Gilbert looked at him with a questioning eye.
“It is that we are played with, baffled, betrayed; it is that the court does not wish my services; that it has taken me for a dupe, and you for a fool!”
“I do not understand you, count!”
“The resolution which has just been taken.”
“Then you have slept, have you?”
“No!” said Gilbert, “I dreamt.”
“Well, to-day, in reply to my motion of yesterday, which proposes to invite the ministers to assist at the national deliberation, three friends of the king demanded that no member of the Assembly should be a minister during the session. Then this combination so laboriously constructed passed away before the capricious breath of his majesty Louis XVI. But,” continued Mirabeau, in the meanwhile, like Ajax, his finger pointing heavenwards: “but, as sure as my name is Mirabeau, I will repay them; and if their breath can overturn a ministry, I will show them that mine can upset a throne!”
“But,” said Gilbert,” you will not go less to the Assembly? You will struggle to the end?”
“I will go to the Assembly; I will struggle to the end! I am one of those buried, but beneath ruins .'”
And Mirabeau, half exploding, became more beautiful and terrible from the divine furore which the thunder of his passion had stamped upon his face.
The very next day, indeed, upon the proposition of Lanjuinais, in spite of the efforts of the superhuman genius brought to bear on the question by Mirabeau, the National Assembly adopted the following motion by an immense majority: “That no member of the Assembly could be a minister during the session.”

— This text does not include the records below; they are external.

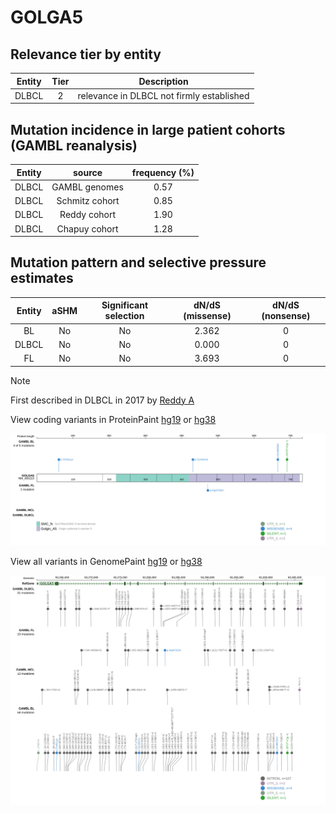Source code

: # GOLGA5

## Relevance tier by entity

|Entity|Tier|Description                              |
|:------:|:----:|-----------------------------------------|
|DLBCL |2   |relevance in DLBCL not firmly established|

## Mutation incidence in large patient cohorts (GAMBL reanalysis)

|Entity|source        |frequency (%)|
|:------:|:--------------:|:-------------:|
|DLBCL |GAMBL genomes |0.57         |
|DLBCL |Schmitz cohort|0.85         |
|DLBCL |Reddy cohort  |1.90         |
|DLBCL |Chapuy cohort |1.28         |

## Mutation pattern and selective pressure estimates

|Entity|aSHM|Significant selection|dN/dS (missense)|dN/dS (nonsense)|
|:------:|:----:|:---------------------:|:----------------:|:----------------:|
|BL    |No  |No                   |2.362           |0               |
|DLBCL |No  |No                   |0.000           |0               |
|FL    |No  |No                   |3.693           |0               |


> [!NOTE]
> First described in DLBCL in 2017 by [Reddy A](https://pubmed.ncbi.nlm.nih.gov/28985567)


View coding variants in ProteinPaint [hg19](https://morinlab.github.io/LLMPP/GAMBL/GOLGA5_protein.html)  or [hg38](https://morinlab.github.io/LLMPP/GAMBL/GOLGA5_protein_hg38.html)

![image](images/proteinpaint/GOLGA5_NM_005113.svg)

View all variants in GenomePaint [hg19](https://morinlab.github.io/LLMPP/GAMBL/GOLGA5.html)  or [hg38](https://morinlab.github.io/LLMPP/GAMBL/GOLGA5_hg38.html)

![image](images/proteinpaint/GOLGA5.svg)
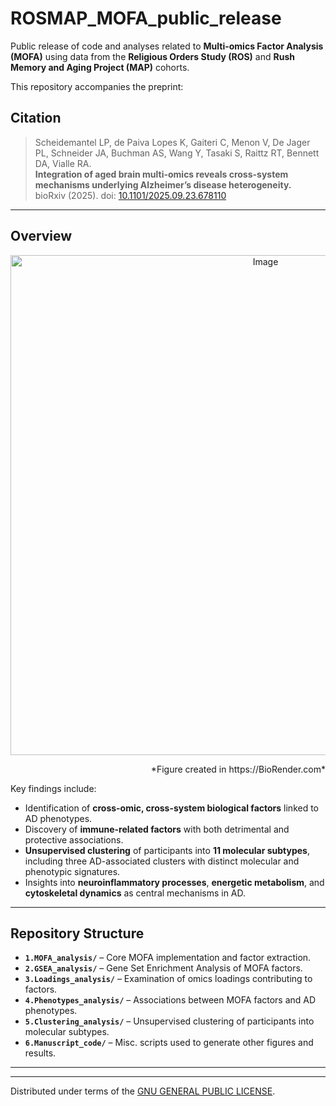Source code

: # ROSMAP_MOFA_public_release

Public release of code and analyses related to **Multi-omics Factor Analysis (MOFA)** using data from the **Religious Orders Study (ROS)** and **Rush Memory and Aging Project (MAP)** cohorts.  

This repository accompanies the preprint:

## Citation

> Scheidemantel LP, de Paiva Lopes K, Gaiteri C, Menon V, De Jager PL, Schneider JA, Buchman AS, Wang Y, Tasaki S, Raittz RT, Bennett DA, Vialle RA.\
 **Integration of aged brain multi-omics reveals cross-system mechanisms underlying Alzheimer’s disease heterogeneity.**\
 bioRxiv (2025). doi: [10.1101/2025.09.23.678110](https://www.biorxiv.org/content/10.1101/2025.09.23.678110v1)

---

## Overview

<p align="center">
  <img src="MOFA_Graphical_Abstract.png" alt="Image" width="800"/>
</p>
<p align="right">
*Figure created in  https://BioRender.com*
</p>

Key findings include:

- Identification of **cross-omic, cross-system biological factors** linked to AD phenotypes.
- Discovery of **immune-related factors** with both detrimental and protective associations.
- **Unsupervised clustering** of participants into **11 molecular subtypes**, including three AD-associated clusters with distinct molecular and phenotypic signatures.
- Insights into **neuroinflammatory processes**, **energetic metabolism**, and **cytoskeletal dynamics** as central mechanisms in AD.

---

## Repository Structure

- **`1.MOFA_analysis/`** – Core MOFA implementation and factor extraction.  
- **`2.GSEA_analysis/`** – Gene Set Enrichment Analysis of MOFA factors.  
- **`3.Loadings_analysis/`** – Examination of omics loadings contributing to factors.  
- **`4.Phenotypes_analysis/`** – Associations between MOFA factors and AD phenotypes.  
- **`5.Clustering_analysis/`** – Unsupervised clustering of participants into molecular subtypes.  
- **`6.Manuscript_code/`** – Misc. scripts used to generate other figures and results.  

---


---

Distributed under terms of the [GNU GENERAL PUBLIC LICENSE](/LICENSE).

“And I,” cried Mirabeau, when the decree was voted, “propose an amendment, which shall alter nothing—here it is: 'All the members of the present Assembly may hold office and become ministers, except M. le Comte de Mirabeau.'”
Deaf to this audacity, although spoken in the midst of universal silence, Mirabeau descended from his desk with that step with which he had marched to M. de Dreux Breze, when he said to him, “We are here by the will of the people, we shall not go out except with a bayonet in our stomach.” He left the salle.
The defeat of Mirabeau resembled the triumph of another.
Gilbert had not even come to the Assembly. He had remained at home, and dreamt over the predictions of Cagliostro without believing them; but meanwhile he could not banish them from his mind. The present seemed to him very little when compared with the future!